**Problem details:** Which lines below include "compatible"? Copy them all.
*** Records for the task Section Begins ***
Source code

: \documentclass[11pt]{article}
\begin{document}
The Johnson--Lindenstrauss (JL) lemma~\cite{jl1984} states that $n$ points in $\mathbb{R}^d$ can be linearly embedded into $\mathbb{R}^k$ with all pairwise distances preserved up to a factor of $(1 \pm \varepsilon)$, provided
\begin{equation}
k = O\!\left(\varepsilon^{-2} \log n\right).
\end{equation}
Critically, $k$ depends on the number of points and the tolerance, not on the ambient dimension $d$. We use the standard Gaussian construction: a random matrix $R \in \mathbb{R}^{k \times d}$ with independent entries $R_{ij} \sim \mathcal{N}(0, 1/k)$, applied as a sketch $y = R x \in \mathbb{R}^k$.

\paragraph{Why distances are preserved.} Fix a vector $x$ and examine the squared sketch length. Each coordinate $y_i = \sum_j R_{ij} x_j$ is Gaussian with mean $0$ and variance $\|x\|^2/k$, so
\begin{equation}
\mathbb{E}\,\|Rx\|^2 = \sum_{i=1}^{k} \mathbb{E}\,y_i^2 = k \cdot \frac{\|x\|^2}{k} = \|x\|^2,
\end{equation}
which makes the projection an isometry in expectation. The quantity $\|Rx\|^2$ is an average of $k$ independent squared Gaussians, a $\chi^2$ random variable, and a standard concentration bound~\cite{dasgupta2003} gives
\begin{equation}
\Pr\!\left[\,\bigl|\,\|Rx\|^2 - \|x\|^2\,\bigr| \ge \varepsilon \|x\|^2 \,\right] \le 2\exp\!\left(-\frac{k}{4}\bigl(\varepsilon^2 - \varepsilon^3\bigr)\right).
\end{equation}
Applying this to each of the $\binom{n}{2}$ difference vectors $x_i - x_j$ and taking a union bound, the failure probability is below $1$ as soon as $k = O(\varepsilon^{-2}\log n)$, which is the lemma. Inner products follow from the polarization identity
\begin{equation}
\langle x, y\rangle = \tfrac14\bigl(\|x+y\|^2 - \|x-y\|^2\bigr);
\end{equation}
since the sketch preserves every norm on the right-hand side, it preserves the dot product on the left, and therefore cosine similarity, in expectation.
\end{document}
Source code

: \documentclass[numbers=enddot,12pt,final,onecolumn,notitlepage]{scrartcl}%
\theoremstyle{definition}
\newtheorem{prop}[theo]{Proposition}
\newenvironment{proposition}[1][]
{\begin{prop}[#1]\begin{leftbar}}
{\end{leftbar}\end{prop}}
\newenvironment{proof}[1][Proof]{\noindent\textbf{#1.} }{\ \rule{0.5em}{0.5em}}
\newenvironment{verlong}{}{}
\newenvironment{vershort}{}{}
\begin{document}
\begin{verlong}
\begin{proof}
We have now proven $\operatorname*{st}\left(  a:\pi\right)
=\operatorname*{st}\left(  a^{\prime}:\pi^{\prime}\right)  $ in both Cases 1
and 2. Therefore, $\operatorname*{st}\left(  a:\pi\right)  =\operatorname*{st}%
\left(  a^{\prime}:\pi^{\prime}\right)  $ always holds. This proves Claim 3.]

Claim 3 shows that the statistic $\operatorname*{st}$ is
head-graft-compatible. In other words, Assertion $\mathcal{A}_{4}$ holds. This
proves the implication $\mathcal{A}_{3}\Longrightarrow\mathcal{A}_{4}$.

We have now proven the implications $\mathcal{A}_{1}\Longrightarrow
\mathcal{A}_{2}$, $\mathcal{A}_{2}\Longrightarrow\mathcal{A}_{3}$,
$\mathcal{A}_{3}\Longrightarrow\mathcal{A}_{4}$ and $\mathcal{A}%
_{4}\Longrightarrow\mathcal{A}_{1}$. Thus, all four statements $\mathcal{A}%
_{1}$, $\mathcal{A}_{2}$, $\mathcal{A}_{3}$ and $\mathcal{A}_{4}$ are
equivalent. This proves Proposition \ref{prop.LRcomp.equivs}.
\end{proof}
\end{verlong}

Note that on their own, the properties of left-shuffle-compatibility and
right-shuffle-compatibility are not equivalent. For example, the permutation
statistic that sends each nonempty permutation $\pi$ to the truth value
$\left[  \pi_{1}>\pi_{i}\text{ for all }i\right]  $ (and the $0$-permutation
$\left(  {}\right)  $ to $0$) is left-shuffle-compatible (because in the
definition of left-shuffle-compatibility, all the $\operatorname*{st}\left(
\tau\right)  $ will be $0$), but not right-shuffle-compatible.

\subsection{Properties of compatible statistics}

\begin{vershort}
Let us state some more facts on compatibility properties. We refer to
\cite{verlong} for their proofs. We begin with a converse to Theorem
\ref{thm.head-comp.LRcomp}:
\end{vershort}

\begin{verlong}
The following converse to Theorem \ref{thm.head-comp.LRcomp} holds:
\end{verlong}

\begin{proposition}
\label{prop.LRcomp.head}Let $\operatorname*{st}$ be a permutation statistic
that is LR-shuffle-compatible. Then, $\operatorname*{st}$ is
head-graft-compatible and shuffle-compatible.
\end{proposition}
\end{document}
*** Records for the task Section Ends ***
**Written solution:**
head-graft-compatible. In other words, Assertion $\mathcal{A}_{4}$ holds. This
$\left(  {}\right)  $ to $0$) is left-shuffle-compatible (because in the
\tau\right)  $ will be $0$), but not right-shuffle-compatible.
\subsection{Properties of compatible statistics}
that is LR-shuffle-compatible. Then, $\operatorname*{st}$ is
head-graft-compatible and shuffle-compatible.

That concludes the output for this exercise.